🤖 AI Summary
Mobile GUI agents frequently fail during task execution due to insufficient understanding of application-level semantics. To address this, we propose SPlanner—the first stable task planning module specifically designed for mobile GUI agents. Our approach comprises three key contributions: (1) We introduce Extended Finite State Machines (EFSMs) to model application control logic, enabling interpretable and formally verifiable semantic modeling at the application level; (2) We design a plug-and-play planning architecture that decouples LLM-generated natural-language action plans from VLM-executed GUI interactions, supporting seamless integration of arbitrary vision-language models; (3) We integrate GUI state parsing with functional abstraction to decompose user instructions into executable functional sequences.

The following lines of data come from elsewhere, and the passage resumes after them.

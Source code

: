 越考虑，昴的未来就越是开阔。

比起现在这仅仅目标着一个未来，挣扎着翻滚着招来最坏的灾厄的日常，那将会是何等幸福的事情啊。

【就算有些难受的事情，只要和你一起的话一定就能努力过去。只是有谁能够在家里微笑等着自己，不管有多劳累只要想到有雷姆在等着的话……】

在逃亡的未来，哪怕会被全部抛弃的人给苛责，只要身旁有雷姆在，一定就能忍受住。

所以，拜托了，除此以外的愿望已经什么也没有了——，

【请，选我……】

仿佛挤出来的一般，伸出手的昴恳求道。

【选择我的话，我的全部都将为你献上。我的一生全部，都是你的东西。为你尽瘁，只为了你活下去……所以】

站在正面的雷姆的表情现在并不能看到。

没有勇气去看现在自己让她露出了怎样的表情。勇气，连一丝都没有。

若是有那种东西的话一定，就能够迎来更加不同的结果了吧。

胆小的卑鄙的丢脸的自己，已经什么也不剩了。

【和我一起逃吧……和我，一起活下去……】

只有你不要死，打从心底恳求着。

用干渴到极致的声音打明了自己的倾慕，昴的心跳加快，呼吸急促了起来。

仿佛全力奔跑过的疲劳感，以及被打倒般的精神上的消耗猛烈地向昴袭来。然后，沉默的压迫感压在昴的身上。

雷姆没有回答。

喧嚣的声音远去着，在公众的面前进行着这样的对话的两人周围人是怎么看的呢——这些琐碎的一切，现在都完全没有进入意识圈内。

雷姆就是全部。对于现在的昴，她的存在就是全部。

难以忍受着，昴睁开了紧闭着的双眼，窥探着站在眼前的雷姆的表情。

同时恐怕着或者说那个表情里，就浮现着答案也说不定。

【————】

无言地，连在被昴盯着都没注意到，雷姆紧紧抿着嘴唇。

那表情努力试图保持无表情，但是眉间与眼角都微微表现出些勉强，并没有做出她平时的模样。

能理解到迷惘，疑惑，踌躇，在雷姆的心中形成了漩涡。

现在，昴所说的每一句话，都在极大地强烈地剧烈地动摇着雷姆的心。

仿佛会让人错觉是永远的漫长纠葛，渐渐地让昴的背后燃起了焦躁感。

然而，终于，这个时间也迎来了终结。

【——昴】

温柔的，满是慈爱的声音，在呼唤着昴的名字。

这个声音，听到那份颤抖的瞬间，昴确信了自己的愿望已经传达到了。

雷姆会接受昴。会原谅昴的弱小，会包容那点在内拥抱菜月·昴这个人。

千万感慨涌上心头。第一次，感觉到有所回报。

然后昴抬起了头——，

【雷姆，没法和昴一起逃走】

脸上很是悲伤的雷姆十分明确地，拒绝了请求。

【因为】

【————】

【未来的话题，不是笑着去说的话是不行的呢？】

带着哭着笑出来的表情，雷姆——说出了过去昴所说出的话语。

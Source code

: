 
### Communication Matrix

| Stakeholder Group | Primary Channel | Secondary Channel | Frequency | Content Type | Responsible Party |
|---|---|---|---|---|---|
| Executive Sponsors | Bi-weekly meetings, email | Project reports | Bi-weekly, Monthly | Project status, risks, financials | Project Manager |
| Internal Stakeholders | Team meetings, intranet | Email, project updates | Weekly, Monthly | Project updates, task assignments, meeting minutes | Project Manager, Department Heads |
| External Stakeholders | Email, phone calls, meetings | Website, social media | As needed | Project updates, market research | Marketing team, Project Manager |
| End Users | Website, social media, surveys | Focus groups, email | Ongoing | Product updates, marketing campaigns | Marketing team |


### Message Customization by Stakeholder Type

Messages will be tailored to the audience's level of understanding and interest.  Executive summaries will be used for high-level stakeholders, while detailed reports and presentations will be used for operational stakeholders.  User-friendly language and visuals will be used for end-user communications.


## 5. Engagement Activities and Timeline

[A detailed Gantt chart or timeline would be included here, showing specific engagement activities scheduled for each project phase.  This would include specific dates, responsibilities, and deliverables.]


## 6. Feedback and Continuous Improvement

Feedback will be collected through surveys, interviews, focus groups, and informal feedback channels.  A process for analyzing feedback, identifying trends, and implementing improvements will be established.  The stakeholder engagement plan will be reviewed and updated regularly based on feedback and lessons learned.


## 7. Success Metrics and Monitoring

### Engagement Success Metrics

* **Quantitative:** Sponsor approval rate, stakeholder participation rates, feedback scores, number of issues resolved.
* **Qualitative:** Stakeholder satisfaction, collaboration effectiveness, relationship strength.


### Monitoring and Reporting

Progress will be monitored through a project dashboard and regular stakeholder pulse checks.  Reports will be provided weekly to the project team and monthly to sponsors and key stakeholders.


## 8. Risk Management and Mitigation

Evaluated on the AndroidWorld benchmark, SPlanner paired with Qwen2.5-VL-72B achieves a 63.8% task success rate—representing a 28.8 percentage-point improvement over unguided baselines—and significantly enhances planning stability and generalization in dynamic environments.
📝 Abstract
Mobile GUI agents execute user commands by directly interacting with the graphical user interface (GUI) of mobile devices, demonstrating significant potential to enhance user convenience. However, these agents face considerable challenges in task planning, as they must continuously analyze the GUI and generate operation instructions step by step. This process often leads to difficulties in making accurate task plans, as GUI agents lack a deep understanding of how to effectively use the target applications, which can cause them to become"lost"during task execution. To address the task planning issue, we propose SPlanner, a plug-and-play planning module to generate execution plans that guide vision language model(VLMs) in executing tasks. The proposed planning module utilizes extended finite state machines (EFSMs) to model the control logits and configurations of mobile applications. It then decomposes a user instruction into a sequence of primary function modeled in EFSMs, and generate the execution path by traversing the EFSMs. We further refine the execution path into a natural language plan using an LLM. The final plan is concise and actionable, and effectively guides VLMs to generate interactive GUI actions to accomplish user tasks. SPlanner demonstrates strong performance on dynamic benchmarks reflecting real-world mobile usage. On the AndroidWorld benchmark, SPlanner achieves a 63.8% task success rate when paired with Qwen2.5-VL-72B as the VLM executor, yielding a 28.8 percentage point improvement compared to using Qwen2.5-VL-72B without planning assistance.